Cela "nous permet d’accomplir les réformes sereinement.

Nous avons combattu la grande corruption.

La surfacturation nous coûtait des dizaines de milliards par an.

Et nous avons réduit le train de vie de l’Etat et de ses entreprises publiques.

Ces économies devraient représenter 20 à 21 milliards de dollars à la fin de l’année", a-t-il argué.

Reconnaissant que la situation économique en Algérie demeurait tout de même "difficile", en raison du "bradage" et du "détournement" des ressources nationales dans le passé, M. Tebboune a estimé nécessaire, face à cette situation, aggravée par la crise sanitaire, d'aller vers une réforme économique basée sur une meilleure gestion des ressources et une génération des plus-values.

"La relance de l’économie nous permettra d’accomplir les réformes politiques et démocratiques", a-t-il soutenu.

Il a, dans ce cadre, réitéré l'engagement du pays à exploiter de nouveaux gisements miniers dont celui de fer de Ghara Djbilat (Tindouf) et celui de zinc à Oued Amizour (Bejaia).

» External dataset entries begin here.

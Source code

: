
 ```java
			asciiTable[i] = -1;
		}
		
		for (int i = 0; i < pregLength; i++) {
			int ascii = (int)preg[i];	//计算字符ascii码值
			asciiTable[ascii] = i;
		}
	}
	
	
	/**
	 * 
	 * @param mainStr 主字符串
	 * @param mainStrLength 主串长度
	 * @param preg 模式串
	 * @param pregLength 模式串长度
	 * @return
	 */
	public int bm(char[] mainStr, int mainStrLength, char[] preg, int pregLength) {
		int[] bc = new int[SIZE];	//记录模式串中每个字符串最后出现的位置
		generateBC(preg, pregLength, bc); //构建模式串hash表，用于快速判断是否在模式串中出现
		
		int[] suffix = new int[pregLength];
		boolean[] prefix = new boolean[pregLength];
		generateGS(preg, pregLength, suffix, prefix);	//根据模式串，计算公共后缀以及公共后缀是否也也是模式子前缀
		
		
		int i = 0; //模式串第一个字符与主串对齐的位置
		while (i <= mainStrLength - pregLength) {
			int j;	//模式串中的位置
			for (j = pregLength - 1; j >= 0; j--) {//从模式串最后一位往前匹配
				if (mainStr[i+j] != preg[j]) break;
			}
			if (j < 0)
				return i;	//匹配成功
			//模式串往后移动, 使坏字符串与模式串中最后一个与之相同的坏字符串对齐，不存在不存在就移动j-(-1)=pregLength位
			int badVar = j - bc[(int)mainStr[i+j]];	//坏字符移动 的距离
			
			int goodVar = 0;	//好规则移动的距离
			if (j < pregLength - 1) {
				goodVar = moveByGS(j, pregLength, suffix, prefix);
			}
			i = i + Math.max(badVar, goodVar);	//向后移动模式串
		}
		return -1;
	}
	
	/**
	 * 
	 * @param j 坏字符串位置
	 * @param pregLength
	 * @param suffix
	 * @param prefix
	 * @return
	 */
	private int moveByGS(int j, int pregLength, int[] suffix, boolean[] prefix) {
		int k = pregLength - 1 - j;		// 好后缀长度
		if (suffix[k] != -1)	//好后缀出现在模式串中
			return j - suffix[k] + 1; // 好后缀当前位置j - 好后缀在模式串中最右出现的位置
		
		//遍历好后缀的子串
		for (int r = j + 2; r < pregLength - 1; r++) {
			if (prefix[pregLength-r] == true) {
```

"Cela nous permettra de réduire nos importations d’acier et d’autres produits dérivés mais aussi d’exporter de la matière première", a-t-il souligné en faisant part de la détermination de l'Algérie de substituer autant que possible les importations par de la production locale afin de créer des plus-values, y compris dans le domaine des hydrocarbures.

"Nous voulons réaliser plus de valeur ajoutée dans la chaîne automobile, l’agriculture et l’agroalimentaire et l’industrie lourde", a-t-il poursuivi, en rappelant l'autorisation, dans le cadre de la loi de finances complémentaire de 2020, de l’importation d’usines de moins de cinq ans.

Il a, dans le même cadre, rappelé la relance du projet du port d’El-Hamdania, à Tipaza, en partenariat avec la Chine, un projet qui permettra, dit-il, de ravitailler le pays et les pays enclavés d’Afrique.

Il a également évoqué le projet de la prolongation du chemin de fer vers le Mali et le Niger pour offrir une voie alternative au transport par route, via la transsaharienne, ce qui permettra de développer la filière sidérurgie à travers la production de rails.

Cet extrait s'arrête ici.